Action item:
Quote from the first line below through the line that contains "Cypress.io 是一个", both included, and leave the pictures out.
*** Data for this exercise ***
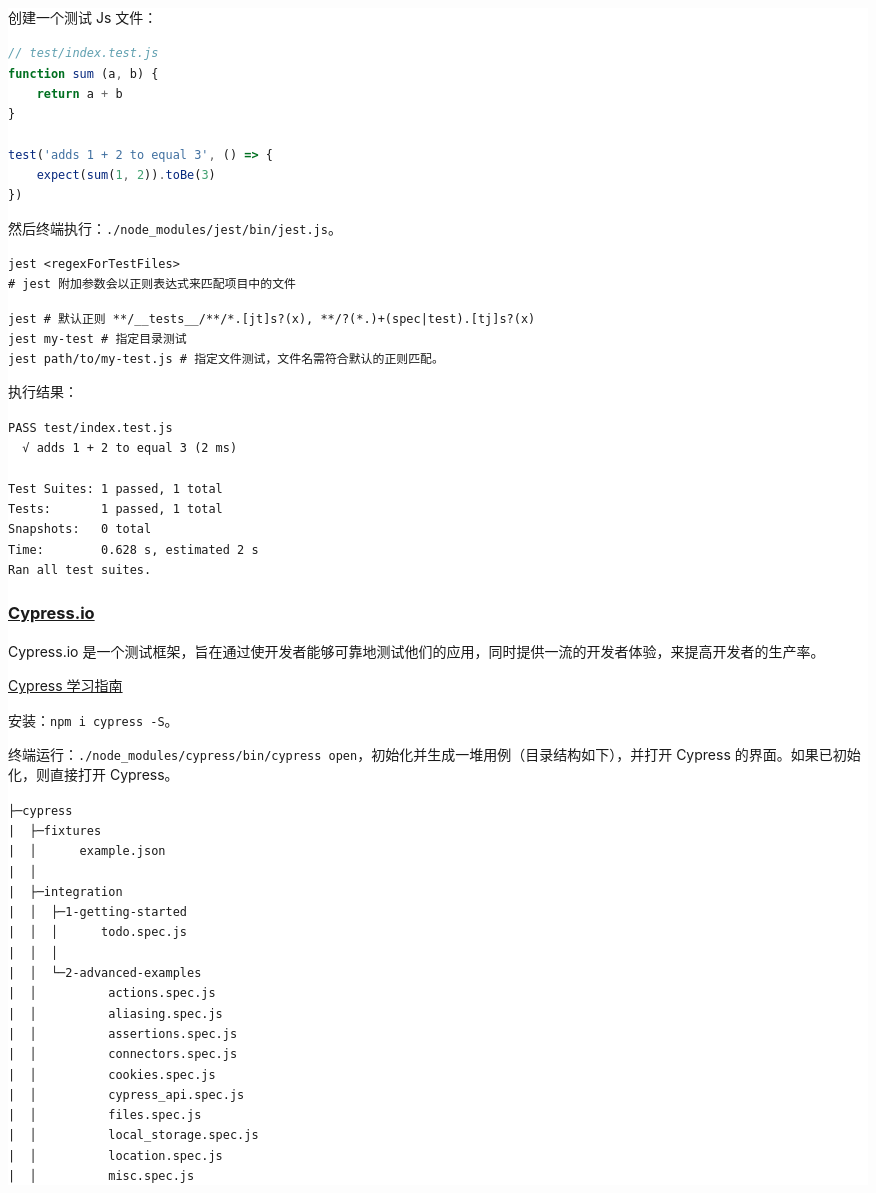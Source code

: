 创建一个测试 Js 文件：

```javascript
// test/index.test.js
function sum (a, b) {
    return a + b
}

test('adds 1 + 2 to equal 3', () => {
    expect(sum(1, 2)).toBe(3)
})
```

然后终端执行：`./node_modules/jest/bin/jest.js`。

```shell
jest <regexForTestFiles>
# jest 附加参数会以正则表达式来匹配项目中的文件
```

```shell
jest # 默认正则 **/__tests__/**/*.[jt]s?(x), **/?(*.)+(spec|test).[tj]s?(x)
jest my-test # 指定目录测试
jest path/to/my-test.js # 指定文件测试，文件名需符合默认的正则匹配。
```

执行结果：

```shell
PASS test/index.test.js
  √ adds 1 + 2 to equal 3 (2 ms)

Test Suites: 1 passed, 1 total
Tests:       1 passed, 1 total
Snapshots:   0 total
Time:        0.628 s, estimated 2 s
Ran all test suites.
```

### [Cypress.io](https://www.cypress.io/)

Cypress.io 是一个测试框架，旨在通过使开发者能够可靠地测试他们的应用，同时提供一流的开发者体验，来提高开发者的生产率。

[Cypress 学习指南](https://rualc.com/frontend/cypress/#cypress-jian-jie)

安装：`npm i cypress -S`。

终端运行：`./node_modules/cypress/bin/cypress open`，初始化并生成一堆用例（目录结构如下），并打开 Cypress 的界面。如果已初始化，则直接打开 Cypress。

```shell
├─cypress
|  ├─fixtures
|  │      example.json
|  │
|  ├─integration
|  │  ├─1-getting-started
|  │  │      todo.spec.js
|  │  │
|  │  └─2-advanced-examples
|  │          actions.spec.js
|  │          aliasing.spec.js
|  │          assertions.spec.js
|  │          connectors.spec.js
|  │          cookies.spec.js
|  │          cypress_api.spec.js
|  │          files.spec.js
|  │          local_storage.spec.js
|  │          location.spec.js
|  │          misc.spec.js
```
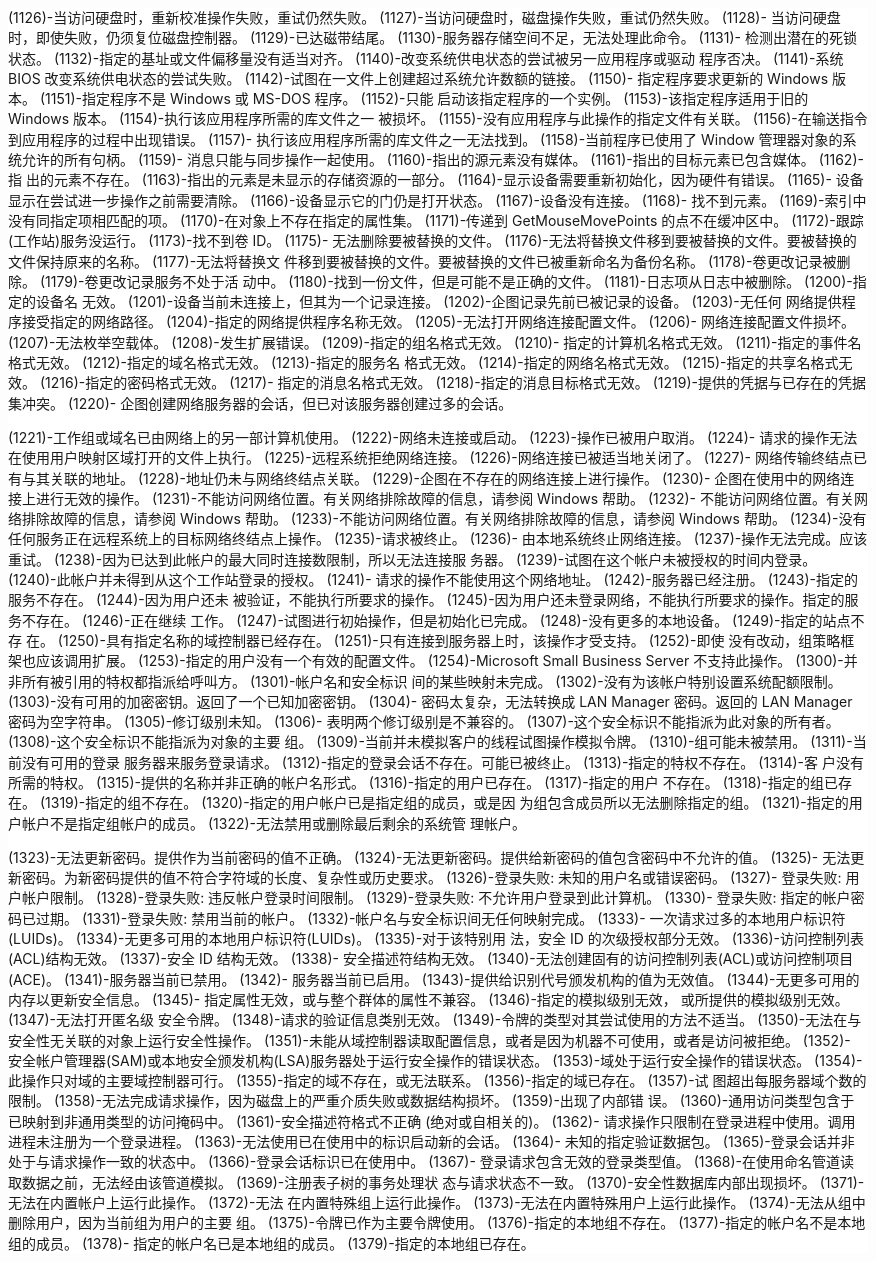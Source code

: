 (1126)-当访问硬盘时，重新校准操作失败，重试仍然失败。 (1127)-当访问硬盘时，磁盘操作失败，重试仍然失败。 (1128)- 当访问硬盘时，即使失败，仍须复位磁盘控制器。 (1129)-已达磁带结尾。 (1130)-服务器存储空间不足，无法处理此命令。 (1131)- 检测出潜在的死锁状态。 (1132)-指定的基址或文件偏移量没有适当对齐。 (1140)-改变系统供电状态的尝试被另一应用程序或驱动 程序否决。 (1141)-系统 BIOS 改变系统供电状态的尝试失败。 (1142)-试图在一文件上创建超过系统允许数额的链接。 (1150)- 指定程序要求更新的 Windows 版本。 (1151)-指定程序不是 Windows 或 MS-DOS 程序。 (1152)-只能 启动该指定程序的一个实例。 (1153)-该指定程序适用于旧的 Windows 版本。 (1154)-执行该应用程序所需的库文件之一 被损坏。 (1155)-没有应用程序与此操作的指定文件有关联。 (1156)-在输送指令到应用程序的过程中出现错误。 (1157)- 执行该应用程序所需的库文件之一无法找到。 (1158)-当前程序已使用了 Window 管理器对象的系统允许的所有句柄。 (1159)- 消息只能与同步操作一起使用。 (1160)-指出的源元素没有媒体。 (1161)-指出的目标元素已包含媒体。 (1162)-指 出的元素不存在。 (1163)-指出的元素是未显示的存储资源的一部分。 (1164)-显示设备需要重新初始化，因为硬件有错误。 (1165)- 设备显示在尝试进一步操作之前需要清除。 (1166)-设备显示它的门仍是打开状态。 (1167)-设备没有连接。 (1168)- 找不到元素。 (1169)-索引中没有同指定项相匹配的项。 (1170)-在对象上不存在指定的属性集。 (1171)-传递到 GetMouseMovePoints 的点不在缓冲区中。 (1172)-跟踪(工作站)服务没运行。 (1173)-找不到卷 ID。 (1175)- 无法删除要被替换的文件。 (1176)-无法将替换文件移到要被替换的文件。要被替换的文件保持原来的名称。 (1177)-无法将替换文 件移到要被替换的文件。要被替换的文件已被重新命名为备份名称。 (1178)-卷更改记录被删除。 (1179)-卷更改记录服务不处于活 动中。 (1180)-找到一份文件，但是可能不是正确的文件。 (1181)-日志项从日志中被删除。 (1200)-指定的设备名 无效。 (1201)-设备当前未连接上，但其为一个记录连接。 (1202)-企图记录先前已被记录的设备。 (1203)-无任何 网络提供程序接受指定的网络路径。 (1204)-指定的网络提供程序名称无效。 (1205)-无法打开网络连接配置文件。 (1206)- 网络连接配置文件损坏。 (1207)-无法枚举空载体。 (1208)-发生扩展错误。 (1209)-指定的组名格式无效。 (1210)- 指定的计算机名格式无效。 (1211)-指定的事件名格式无效。 (1212)-指定的域名格式无效。 (1213)-指定的服务名 格式无效。 (1214)-指定的网络名格式无效。 (1215)-指定的共享名格式无效。 (1216)-指定的密码格式无效。 (1217)- 指定的消息名格式无效。 (1218)-指定的消息目标格式无效。 (1219)-提供的凭据与已存在的凭据集冲突。 (1220)- 企图创建网络服务器的会话，但已对该服务器创建过多的会话。

(1221)-工作组或域名已由网络上的另一部计算机使用。 (1222)-网络未连接或启动。 (1223)-操作已被用户取消。 (1224)- 请求的操作无法在使用用户映射区域打开的文件上执行。 (1225)-远程系统拒绝网络连接。 (1226)-网络连接已被适当地关闭了。 (1227)- 网络传输终结点已有与其关联的地址。 (1228)-地址仍未与网络终结点关联。 (1229)-企图在不存在的网络连接上进行操作。 (1230)- 企图在使用中的网络连接上进行无效的操作。 (1231)-不能访问网络位置。有关网络排除故障的信息，请参阅 Windows 帮助。 (1232)- 不能访问网络位置。有关网络排除故障的信息，请参阅 Windows 帮助。 (1233)-不能访问网络位置。有关网络排除故障的信息，请参阅 Windows 帮助。 (1234)-没有任何服务正在远程系统上的目标网络终结点上操作。 (1235)-请求被终止。 (1236)- 由本地系统终止网络连接。 (1237)-操作无法完成。应该重试。 (1238)-因为已达到此帐户的最大同时连接数限制，所以无法连接服 务器。 (1239)-试图在这个帐户未被授权的时间内登录。 (1240)-此帐户并未得到从这个工作站登录的授权。 (1241)- 请求的操作不能使用这个网络地址。 (1242)-服务器已经注册。 (1243)-指定的服务不存在。 (1244)-因为用户还未 被验证，不能执行所要求的操作。 (1245)-因为用户还未登录网络，不能执行所要求的操作。指定的服务不存在。 (1246)-正在继续 工作。 (1247)-试图进行初始操作，但是初始化已完成。 (1248)-没有更多的本地设备。 (1249)-指定的站点不存 在。 (1250)-具有指定名称的域控制器已经存在。 (1251)-只有连接到服务器上时，该操作才受支持。 (1252)-即使 没有改动，组策略框架也应该调用扩展。 (1253)-指定的用户没有一个有效的配置文件。 (1254)-Microsoft Small Business Server 不支持此操作。 (1300)-并非所有被引用的特权都指派给呼叫方。 (1301)-帐户名和安全标识 间的某些映射未完成。 (1302)-没有为该帐户特别设置系统配额限制。 (1303)-没有可用的加密密钥。返回了一个已知加密密钥。 (1304)- 密码太复杂，无法转换成 LAN Manager 密码。返回的 LAN Manager 密码为空字符串。 (1305)-修订级别未知。 (1306)- 表明两个修订级别是不兼容的。 (1307)-这个安全标识不能指派为此对象的所有者。 (1308)-这个安全标识不能指派为对象的主要 组。 (1309)-当前并未模拟客户的线程试图操作模拟令牌。 (1310)-组可能未被禁用。 (1311)-当前没有可用的登录 服务器来服务登录请求。 (1312)-指定的登录会话不存在。可能已被终止。 (1313)-指定的特权不存在。 (1314)-客 户没有所需的特权。 (1315)-提供的名称并非正确的帐户名形式。 (1316)-指定的用户已存在。 (1317)-指定的用户 不存在。 (1318)-指定的组已存在。 (1319)-指定的组不存在。 (1320)-指定的用户帐户已是指定组的成员，或是因 为组包含成员所以无法删除指定的组。 (1321)-指定的用户帐户不是指定组帐户的成员。 (1322)-无法禁用或删除最后剩余的系统管 理帐户。

(1323)-无法更新密码。提供作为当前密码的值不正确。 (1324)-无法更新密码。提供给新密码的值包含密码中不允许的值。 (1325)- 无法更新密码。为新密码提供的值不符合字符域的长度、复杂性或历史要求。 (1326)-登录失败: 未知的用户名或错误密码。 (1327)- 登录失败: 用户帐户限制。 (1328)-登录失败: 违反帐户登录时间限制。 (1329)-登录失败: 不允许用户登录到此计算机。 (1330)- 登录失败: 指定的帐户密码已过期。 (1331)-登录失败: 禁用当前的帐户。 (1332)-帐户名与安全标识间无任何映射完成。 (1333)- 一次请求过多的本地用户标识符(LUIDs)。 (1334)-无更多可用的本地用户标识符(LUIDs)。 (1335)-对于该特别用 法，安全 ID 的次级授权部分无效。 (1336)-访问控制列表(ACL)结构无效。 (1337)-安全 ID 结构无效。 (1338)- 安全描述符结构无效。 (1340)-无法创建固有的访问控制列表(ACL)或访问控制项目(ACE)。 (1341)-服务器当前已禁用。 (1342)- 服务器当前已启用。 (1343)-提供给识别代号颁发机构的值为无效值。 (1344)-无更多可用的内存以更新安全信息。 (1345)- 指定属性无效，或与整个群体的属性不兼容。 (1346)-指定的模拟级别无效， 或所提供的模拟级别无效。 (1347)-无法打开匿名级 安全令牌。 (1348)-请求的验证信息类别无效。 (1349)-令牌的类型对其尝试使用的方法不适当。 (1350)-无法在与 安全性无关联的对象上运行安全性操作。 (1351)-未能从域控制器读取配置信息，或者是因为机器不可使用，或者是访问被拒绝。 (1352)- 安全帐户管理器(SAM)或本地安全颁发机构(LSA)服务器处于运行安全操作的错误状态。 (1353)-域处于运行安全操作的错误状态。 (1354)- 此操作只对域的主要域控制器可行。 (1355)-指定的域不存在，或无法联系。 (1356)-指定的域已存在。 (1357)-试 图超出每服务器域个数的限制。 (1358)-无法完成请求操作，因为磁盘上的严重介质失败或数据结构损坏。 (1359)-出现了内部错 误。 (1360)-通用访问类型包含于已映射到非通用类型的访问掩码中。 (1361)-安全描述符格式不正确 (绝对或自相关的)。 (1362)- 请求操作只限制在登录进程中使用。调用进程未注册为一个登录进程。 (1363)-无法使用已在使用中的标识启动新的会话。 (1364)- 未知的指定验证数据包。 (1365)-登录会话并非处于与请求操作一致的状态中。 (1366)-登录会话标识已在使用中。 (1367)- 登录请求包含无效的登录类型值。 (1368)-在使用命名管道读取数据之前，无法经由该管道模拟。 (1369)-注册表子树的事务处理状 态与请求状态不一致。 (1370)-安全性数据库内部出现损坏。 (1371)-无法在内置帐户上运行此操作。 (1372)-无法 在内置特殊组上运行此操作。 (1373)-无法在内置特殊用户上运行此操作。 (1374)-无法从组中删除用户，因为当前组为用户的主要 组。 (1375)-令牌已作为主要令牌使用。 (1376)-指定的本地组不存在。 (1377)-指定的帐户名不是本地组的成员。 (1378)- 指定的帐户名已是本地组的成员。 (1379)-指定的本地组已存在。
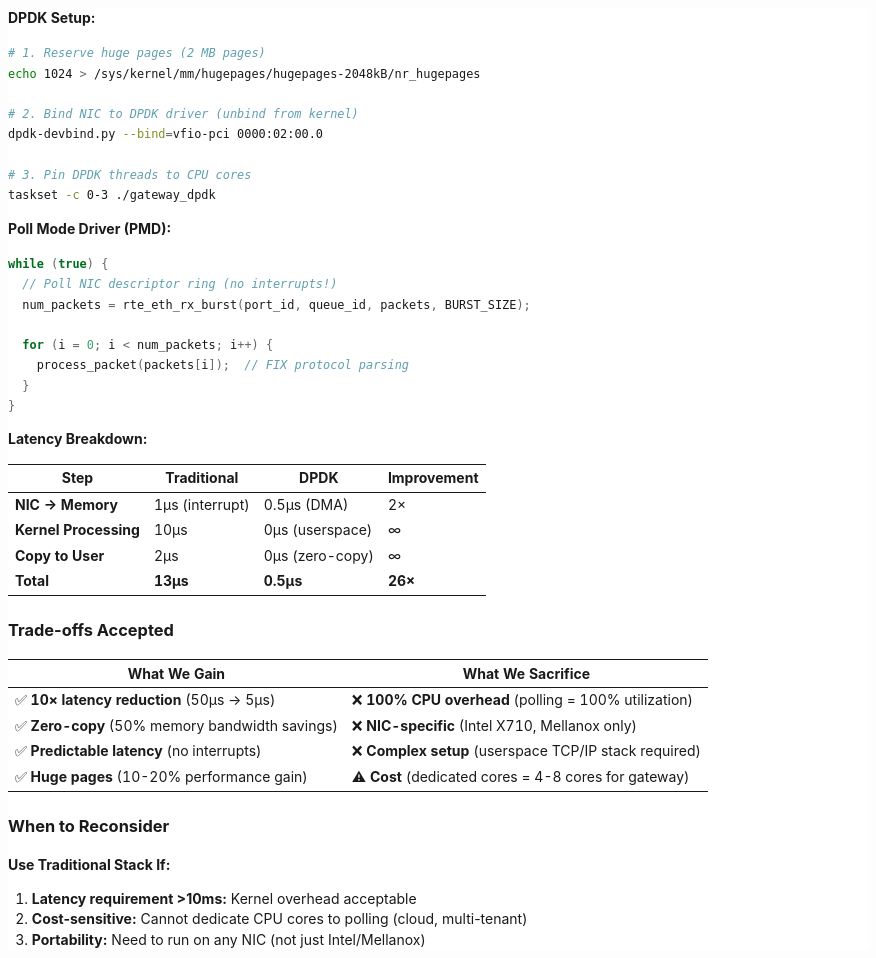 **DPDK Setup:**

```bash
# 1. Reserve huge pages (2 MB pages)
echo 1024 > /sys/kernel/mm/hugepages/hugepages-2048kB/nr_hugepages

# 2. Bind NIC to DPDK driver (unbind from kernel)
dpdk-devbind.py --bind=vfio-pci 0000:02:00.0

# 3. Pin DPDK threads to CPU cores
taskset -c 0-3 ./gateway_dpdk
```

**Poll Mode Driver (PMD):**

```cpp
while (true) {
  // Poll NIC descriptor ring (no interrupts!)
  num_packets = rte_eth_rx_burst(port_id, queue_id, packets, BURST_SIZE);
  
  for (i = 0; i < num_packets; i++) {
    process_packet(packets[i]);  // FIX protocol parsing
  }
}
```

**Latency Breakdown:**

| Step | Traditional | DPDK | Improvement |
|------|-------------|------|-------------|
| **NIC → Memory** | 1μs (interrupt) | 0.5μs (DMA) | 2× |
| **Kernel Processing** | 10μs | 0μs (userspace) | ∞ |
| **Copy to User** | 2μs | 0μs (zero-copy) | ∞ |
| **Total** | **13μs** | **0.5μs** | **26×** |

### Trade-offs Accepted

| What We Gain | What We Sacrifice |
|--------------|-------------------|
| ✅ **10× latency reduction** (50μs → 5μs) | ❌ **100% CPU overhead** (polling = 100% utilization) |
| ✅ **Zero-copy** (50% memory bandwidth savings) | ❌ **NIC-specific** (Intel X710, Mellanox only) |
| ✅ **Predictable latency** (no interrupts) | ❌ **Complex setup** (userspace TCP/IP stack required) |
| ✅ **Huge pages** (10-20% performance gain) | ⚠️ **Cost** (dedicated cores = 4-8 cores for gateway) |

### When to Reconsider

**Use Traditional Stack If:**

1. **Latency requirement >10ms:** Kernel overhead acceptable
2. **Cost-sensitive:** Cannot dedicate CPU cores to polling (cloud, multi-tenant)
3. **Portability:** Need to run on any NIC (not just Intel/Mellanox)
*** End of Data for this exercise ***
Answer box:
Source code

: 创建一个测试 Js 文件：

```javascript
// test/index.test.js
function sum (a, b) {
    return a + b
}

test('adds 1 + 2 to equal 3', () => {
    expect(sum(1, 2)).toBe(3)
})
```

然后终端执行：`./node_modules/jest/bin/jest.js`。

```shell
jest <regexForTestFiles>
# jest 附加参数会以正则表达式来匹配项目中的文件
```

```shell
jest # 默认正则 **/__tests__/**/*.[jt]s?(x), **/?(*.)+(spec|test).[tj]s?(x)
jest my-test # 指定目录测试
jest path/to/my-test.js # 指定文件测试，文件名需符合默认的正则匹配。
```

执行结果：

```shell
PASS test/index.test.js
  √ adds 1 + 2 to equal 3 (2 ms)

Test Suites: 1 passed, 1 total
Tests:       1 passed, 1 total
Snapshots:   0 total
Time:        0.628 s, estimated 2 s
Ran all test suites.
```

### [Cypress.io](https://www.cypress.io/)

Cypress.io 是一个测试框架，旨在通过使开发者能够可靠地测试他们的应用，同时提供一流的开发者体验，来提高开发者的生产率。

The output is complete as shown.